Ratana then fled the scene on foot and struggled against arresting officers, who had to pepper spray him. One of the officers suffered a rotator cuff injury to their shoulder during the arrest.

Teki said Ratana’s actions in punching the officer were “in the heat of the moment” and influenced by a “mistrust” of police. She said he had a bad experience with police once where he was restrained on the ground while walking down the street with a friend.

It is not clear what the circumstances of that incident were, she said.

The police officers were just trying to do their jobs when the attack happened, Judge Tompkins said.
The police officers were just trying to do their jobs when the attack happened, Judge Tompkins said.

Ratana was 18 at the time of the offending and had no previous convictions. He also wanted to “explore” taking part in restorative justice, and had made a $100 donation to the Child Cancer Society.

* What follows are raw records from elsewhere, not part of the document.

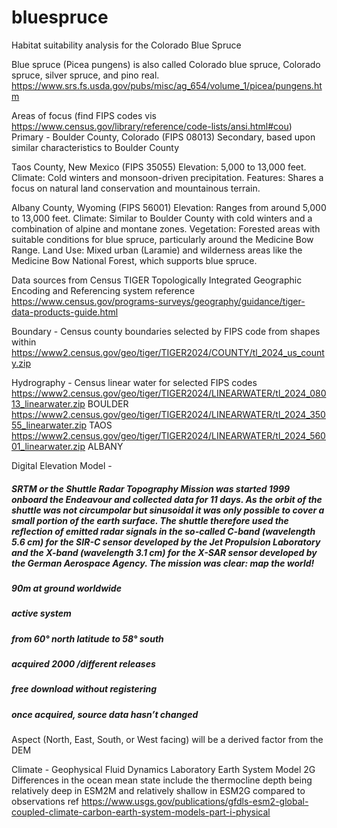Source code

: # bluespruce
Habitat suitability analysis for the Colorado Blue Spruce

Blue spruce (Picea pungens) is also called Colorado blue spruce, 
Colorado spruce, silver spruce, and pino real.
https://www.srs.fs.usda.gov/pubs/misc/ag_654/volume_1/picea/pungens.htm

Areas of focus (find FIPS codes vis https://www.census.gov/library/reference/code-lists/ansi.html#cou)
Primary - Boulder County, Colorado  (FIPS 08013)
Secondary, based upon similar characteristics to Boulder County

Taos County, New Mexico (FIPS 35055)
Elevation: 5,000 to 13,000 feet.
Climate: Cold winters and monsoon-driven precipitation.
Features: Shares a focus on natural land conservation and mountainous terrain.

Albany County, Wyoming (FIPS 56001)
Elevation: Ranges from around 5,000 to 13,000 feet.
Climate: Similar to Boulder County with cold winters and a combination of alpine and montane zones.
Vegetation: Forested areas with suitable conditions for blue spruce, particularly around the Medicine Bow Range.
Land Use: Mixed urban (Laramie) and wilderness areas like the Medicine Bow National Forest, which supports blue spruce.

Data sources
from Census TIGER Topologically Integrated Geographic Encoding and Referencing system
reference https://www.census.gov/programs-surveys/geography/guidance/tiger-data-products-guide.html

Boundary - Census county boundaries selected by FIPS code from shapes within  https://www2.census.gov/geo/tiger/TIGER2024/COUNTY/tl_2024_us_county.zip

Hydrography - Census linear water for selected FIPS codes
https://www2.census.gov/geo/tiger/TIGER2024/LINEARWATER/tl_2024_08013_linearwater.zip  BOULDER
https://www2.census.gov/geo/tiger/TIGER2024/LINEARWATER/tl_2024_35055_linearwater.zip  TAOS
https://www2.census.gov/geo/tiger/TIGER2024/LINEARWATER/tl_2024_56001_linearwater.zip  ALBANY

Digital Elevation Model -
##### SRTM or the Shuttle Radar Topography Mission was started 1999 onboard the Endeavour and collected data for 11 days. As the orbit of the shuttle was not circumpolar but sinusoidal it was only possible to  cover a small portion of the earth surface. The shuttle therefore used the reflection of emitted radar signals in the so-called C-band (wavelength 5.6 cm) for the SIR-C sensor developed by the Jet Propulsion Laboratory and the X-band (wavelength 3.1 cm) for the X-SAR sensor developed by the German Aerospace Agency. The mission was clear: map the world!


##### 90m at ground worldwide
##### active system
##### from 60° north latitude to 58° south
##### acquired 2000 /different releases
##### free download without registering
##### once acquired, source data hasn’t changed

Aspect (North, East, South, or West facing) will be a derived factor from the DEM

Climate - Geophysical Fluid Dynamics Laboratory Earth System Model 2G 
Differences in the ocean mean state include the thermocline depth 
being relatively deep in ESM2M and relatively shallow in ESM2G compared to observations
ref https://www.usgs.gov/publications/gfdls-esm2-global-coupled-climate-carbon-earth-system-models-part-i-physical

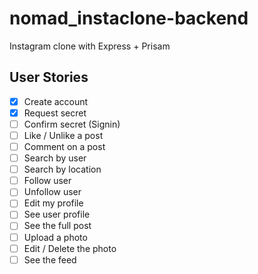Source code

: # nomad_instaclone-backend

Instagram clone with Express + Prisam

## User Stories

- [x] Create account
- [x] Request secret
- [ ] Confirm secret (Signin)
- [ ] Like / Unlike a post
- [ ] Comment on a post
- [ ] Search by user
- [ ] Search by location
- [ ] Follow user
- [ ] Unfollow user
- [ ] Edit my profile
- [ ] See user profile
- [ ] See the full post
- [ ] Upload a photo
- [ ] Edit / Delete the photo
- [ ] See the feed
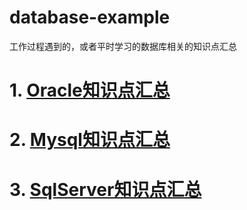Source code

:# database-example

工作过程遇到的，或者平时学习的数据库相关的知识点汇总

# 1. [Oracle知识点汇总](doc/oracle/README.md)

# 2. [Mysql知识点汇总](doc/mysql/README.md)

# 3. [SqlServer知识点汇总](doc/sqlserver/README.md)
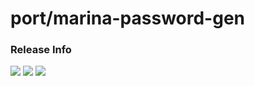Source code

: # port/marina-password-gen

### Release Info
[![](https://images.microbadger.com/badges/version/port/marina-password-gen.svg)](http://microbadger.com/images/port/marina-password-gen "Image info @ microbadger.com")
[![](https://images.microbadger.com/badges/image/port/marina-password-gen.svg)](http://microbadger.com/images/port/marina-password-gen "Image info @ microbadger.com")
[![](https://images.microbadger.com/badges/commit/port/marina-password-gen.svg)](http://microbadger.com/images/port/marina-password-gen "Image info @ microbadger.com")
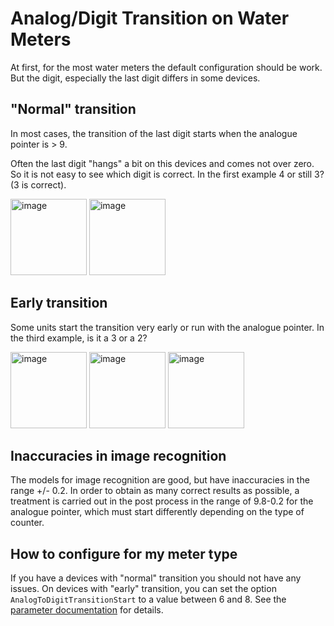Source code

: # Analog/Digit Transition on Water Meters

At first, for the most water meters the default configuration should be work. But the digit, especially the last digit differs in some devices.

## "Normal" transition

In most cases, the transition of the last digit starts when the analogue pointer is > 9. 

Often the last digit "hangs" a bit on this devices and comes not over zero. So it is not easy to see which digit is correct. In the first example 4 or still 3? (3 is correct).

<img width="122" alt="image" src="https://user-images.githubusercontent.com/412645/209808192-5ff67e9f-ea7c-4d82-a8e4-54b3643c7e24.png">
<img width="122" alt="image" src="https://user-images.githubusercontent.com/412645/209808306-359cce2e-ec84-4390-82d1-6747e1ec056c.png">


## Early transition

Some units start the transition very early or run with the analogue pointer. In the third example, is it a 3 or a 2?

<img width="122" alt="image" src="https://user-images.githubusercontent.com/412645/209807685-658fb9bb-648a-4779-bc30-805eadc12083.png">
<img width="122" alt="image" src="https://user-images.githubusercontent.com/412645/209808972-448bb6d0-7b7e-4030-abb2-9c966ceffc4a.png">
<img width="122" alt="image" src="https://user-images.githubusercontent.com/412645/209809116-d4acc5f2-ab5c-4304-9559-598b1dfc59c2.png">


## Inaccuracies in image recognition

The models for image recognition are good, but have inaccuracies in the range +/- 0.2. In order to obtain as many correct results as possible, a treatment is carried out in the post process in the range of 9.8-0.2 for the analogue pointer, which must start differently depending on the type of counter.


## How to configure for my meter type

If you have a devices with "normal" transition you should not have any issues. On devices with "early" transition, you can set the option `AnalogToDigitTransitionStart` to a value between 6 and 8.
See the [parameter documentation](../AI-on-the-edge-device-docs/Parameters/#parameter-numberanalogtodigittransitionstart) for details.
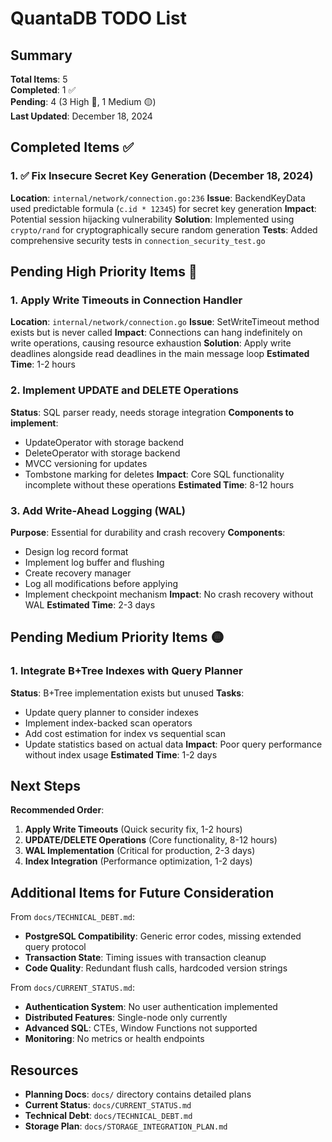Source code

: # QuantaDB TODO List

## Summary
**Total Items**: 5  
**Completed**: 1 ✅  
**Pending**: 4 (3 High 🔴, 1 Medium 🟡)  
**Last Updated**: December 18, 2024

## Completed Items ✅

### 1. ✅ Fix Insecure Secret Key Generation (December 18, 2024)
**Location**: `internal/network/connection.go:236`
**Issue**: BackendKeyData used predictable formula (`c.id * 12345`) for secret key generation
**Impact**: Potential session hijacking vulnerability
**Solution**: Implemented using `crypto/rand` for cryptographically secure random generation
**Tests**: Added comprehensive security tests in `connection_security_test.go`

## Pending High Priority Items 🔴

### 1. Apply Write Timeouts in Connection Handler
**Location**: `internal/network/connection.go`
**Issue**: SetWriteTimeout method exists but is never called
**Impact**: Connections can hang indefinitely on write operations, causing resource exhaustion
**Solution**: Apply write deadlines alongside read deadlines in the main message loop
**Estimated Time**: 1-2 hours

### 2. Implement UPDATE and DELETE Operations
**Status**: SQL parser ready, needs storage integration
**Components to implement**:
- UpdateOperator with storage backend
- DeleteOperator with storage backend
- MVCC versioning for updates
- Tombstone marking for deletes
**Impact**: Core SQL functionality incomplete without these operations
**Estimated Time**: 8-12 hours

### 3. Add Write-Ahead Logging (WAL)
**Purpose**: Essential for durability and crash recovery
**Components**:
- Design log record format
- Implement log buffer and flushing
- Create recovery manager
- Log all modifications before applying
- Implement checkpoint mechanism
**Impact**: No crash recovery without WAL
**Estimated Time**: 2-3 days

## Pending Medium Priority Items 🟡

### 1. Integrate B+Tree Indexes with Query Planner
**Status**: B+Tree implementation exists but unused
**Tasks**:
- Update query planner to consider indexes
- Implement index-backed scan operators
- Add cost estimation for index vs sequential scan
- Update statistics based on actual data
**Impact**: Poor query performance without index usage
**Estimated Time**: 1-2 days

## Next Steps

**Recommended Order**:
1. **Apply Write Timeouts** (Quick security fix, 1-2 hours)
2. **UPDATE/DELETE Operations** (Core functionality, 8-12 hours)
3. **WAL Implementation** (Critical for production, 2-3 days)
4. **Index Integration** (Performance optimization, 1-2 days)

## Additional Items for Future Consideration

From `docs/TECHNICAL_DEBT.md`:
- **PostgreSQL Compatibility**: Generic error codes, missing extended query protocol
- **Transaction State**: Timing issues with transaction cleanup
- **Code Quality**: Redundant flush calls, hardcoded version strings

From `docs/CURRENT_STATUS.md`:
- **Authentication System**: No user authentication implemented
- **Distributed Features**: Single-node only currently
- **Advanced SQL**: CTEs, Window Functions not supported
- **Monitoring**: No metrics or health endpoints

## Resources

- **Planning Docs**: `docs/` directory contains detailed plans
- **Current Status**: `docs/CURRENT_STATUS.md`
- **Technical Debt**: `docs/TECHNICAL_DEBT.md`
- **Storage Plan**: `docs/STORAGE_INTEGRATION_PLAN.md`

She said a conviction would be out of proportion to the offending and would impact Ratana’s ability to find work and help care for his seven siblings, six of whom he lives with.

But Judge Tompkins said Ratana’s explanation of the incident “seeks to minimise or downplay the seriousness of the offending.

“This was a serious and unprovoked assault on a member of the police, who were endeavouring to stop an unrelated fight.”

He said Ratana chose to intervene in the melee in a way that put the officer’s life in “serious danger”.

He declined the application for a discharge without conviction and remanded him on bail to be sentenced in September.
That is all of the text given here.